(Beginning of Material for this task)
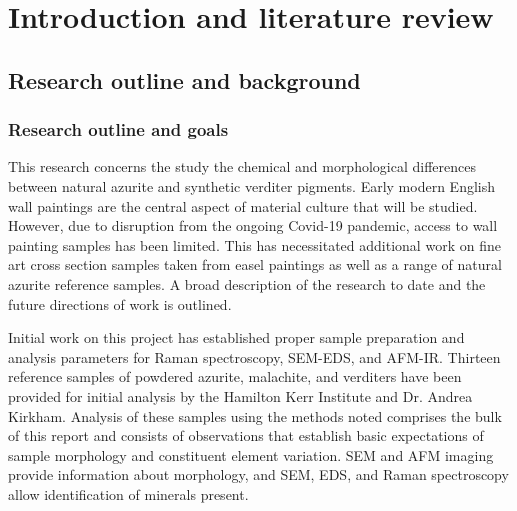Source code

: 

\chapter{Introduction and literature review}


\ifpdf
    \graphicspath{{Chapter1/Figs/Raster/}{Chapter1/Figs/PDF/}{Chapter1/Figs/}}
\else
    \graphicspath{{Chapter1/Figs/Vector/}{Chapter1/Figs/}}
\fi


\section[Research outline and background]{Research outline and background} %
\label{section1.1}

\subsection[Research outline and goals]{Research outline and goals}
\label{subsection1.1.1}

This research concerns the study the chemical and morphological differences between natural azurite and synthetic verditer pigments. Early modern English wall paintings are the central aspect of material culture that will be studied. However, due to disruption from the ongoing Covid-19 pandemic, access to wall painting samples has been limited. This has necessitated additional work on fine art cross section samples taken from easel paintings as well as a range of natural azurite reference samples. A broad description of the research to date and the future directions of work is outlined.

Initial work on this project has established proper sample preparation and analysis parameters for Raman spectroscopy, SEM-EDS, and AFM-IR. Thirteen reference samples of powdered azurite, malachite, and verditers have been provided for initial analysis by the Hamilton Kerr Institute and Dr. Andrea Kirkham. Analysis of these samples using the methods noted comprises the bulk of this report and consists of observations that establish basic expectations of sample morphology and constituent element variation. SEM and AFM imaging provide information about morphology, and SEM, EDS, and Raman spectroscopy allow identification of minerals present.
(End of Material for this task)
* Exercise goal *
Restate word for word only the lines from where the entries begin through the one with "This research concerns"; omit the pictures.

* Solution to this problem *
Source code

: 

\chapter{Introduction and literature review}


\ifpdf
    \graphicspath{{Chapter1/Figs/Raster/}{Chapter1/Figs/PDF/}{Chapter1/Figs/}}
\else
    \graphicspath{{Chapter1/Figs/Vector/}{Chapter1/Figs/}}
\fi


\section[Research outline and background]{Research outline and background} %
\label{section1.1}

\subsection[Research outline and goals]{Research outline and goals}
\label{subsection1.1.1}

This research concerns the study the chemical and morphological differences between natural azurite and synthetic verditer pigments. Early modern English wall paintings are the central aspect of material culture that will be studied. However, due to disruption from the ongoing Covid-19 pandemic, access to wall painting samples has been limited. This has necessitated additional work on fine art cross section samples taken from easel paintings as well as a range of natural azurite reference samples. A broad description of the research to date and the future directions of work is outlined.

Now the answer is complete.